YOUR ASSIGNMENT —
Each line from the one containing "- Command line" to the end of the listing below must be retyped exactly, with no line left out and none added.

DATA —
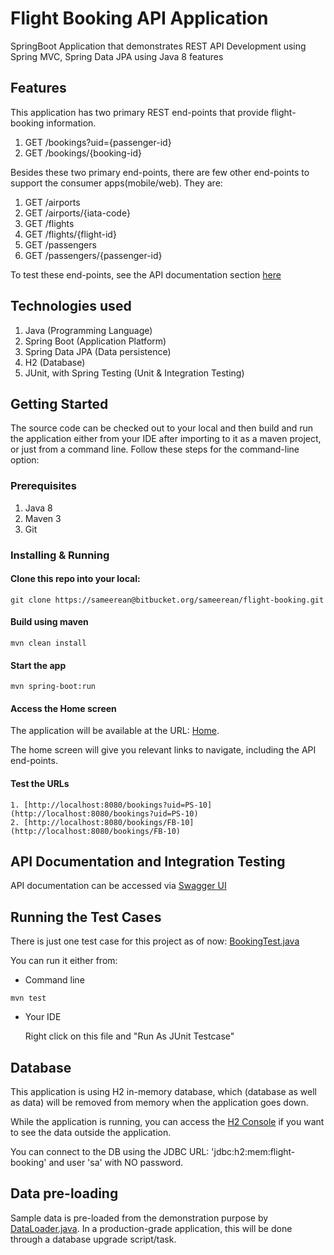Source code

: # Flight Booking API Application

SpringBoot Application that demonstrates REST API Development using Spring MVC, Spring Data JPA using Java 8 features

## Features

This application has two primary REST end-points that provide flight-booking information. 

1. GET /bookings?uid={passenger-id}
2. GET /bookings/{booking-id}

Besides these two primary end-points, there are few other end-points to support the consumer apps(mobile/web). They are:
1. GET /airports
2. GET /airports/{iata-code}
3. GET /flights
4. GET /flights/{flight-id}
5. GET /passengers
6. GET /passengers/{passenger-id}

To test these end-points, see the API documentation section [here](#markdown-header-api-documentation-and-integration-testing)

## Technologies used

1. Java (Programming Language)
2. Spring Boot (Application Platform)
3. Spring Data JPA (Data persistence)
4. H2 (Database)
5. JUnit, with Spring Testing (Unit & Integration Testing)

## Getting Started

The source code can be checked out to your local and then build and run the application either from your IDE after importing to it as a maven project, or just from a command line. Follow these steps for the command-line option:  

### Prerequisites
1. Java 8
2. Maven 3
3. Git


### Installing & Running

#### Clone this repo into your local: 
	
```
git clone https://sameerean@bitbucket.org/sameerean/flight-booking.git
```

####  Build using maven 
	
```
mvn clean install
```
	
#### Start the app
	
```
mvn spring-boot:run
```
	
#### Access the Home screen

The application will be available at the URL: [Home](http://localhost:8080).

The home screen will give you relevant links to navigate, including the API end-points.
	
#### Test the URLs
	
    1. [http://localhost:8080/bookings?uid=PS-10](http://localhost:8080/bookings?uid=PS-10)
    2. [http://localhost:8080/bookings/FB-10](http://localhost:8080/bookings/FB-10)
    
## API Documentation and Integration Testing 

API documentation can be accessed via [Swagger UI](http://localhost:8080/swagger-ui.html) 

## Running the Test Cases

There is just one test case for this project as of now:
[BookingTest.java](src/test/java/com/dxbair/services/flightbooking/test/BookingTest.java)

You can run it either from:

- Command line

```
mvn test
```

- Your IDE


	Right click on this file and "Run As JUnit Testcase"  


## Database

This application is using H2 in-memory database, which (database as well as data) will be removed from memory when the application goes down.

While the application is running, you can access the [H2 Console](http://localhost:8080/console) if you want to see the data outside the application. 

You can connect to the DB using the JDBC URL: 'jdbc:h2:mem:flight-booking' and user 'sa' with NO password. 


## Data pre-loading

Sample data is pre-loaded from the demonstration purpose by [DataLoader.java](src/main/java/com/dxbair/services/flightbooking/boot/DataLoader.java). In a production-grade application, this will be done through a database upgrade script/task.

EXERCISE RESULT —
- Command line

```
mvn test
```

- Your IDE


	Right click on this file and "Run As JUnit Testcase"  


## Database

This application is using H2 in-memory database, which (database as well as data) will be removed from memory when the application goes down.

While the application is running, you can access the [H2 Console](http://localhost:8080/console) if you want to see the data outside the application. 

You can connect to the DB using the JDBC URL: 'jdbc:h2:mem:flight-booking' and user 'sa' with NO password. 


## Data pre-loading

Sample data is pre-loaded from the demonstration purpose by [DataLoader.java](src/main/java/com/dxbair/services/flightbooking/boot/DataLoader.java). In a production-grade application, this will be done through a database upgrade script/task.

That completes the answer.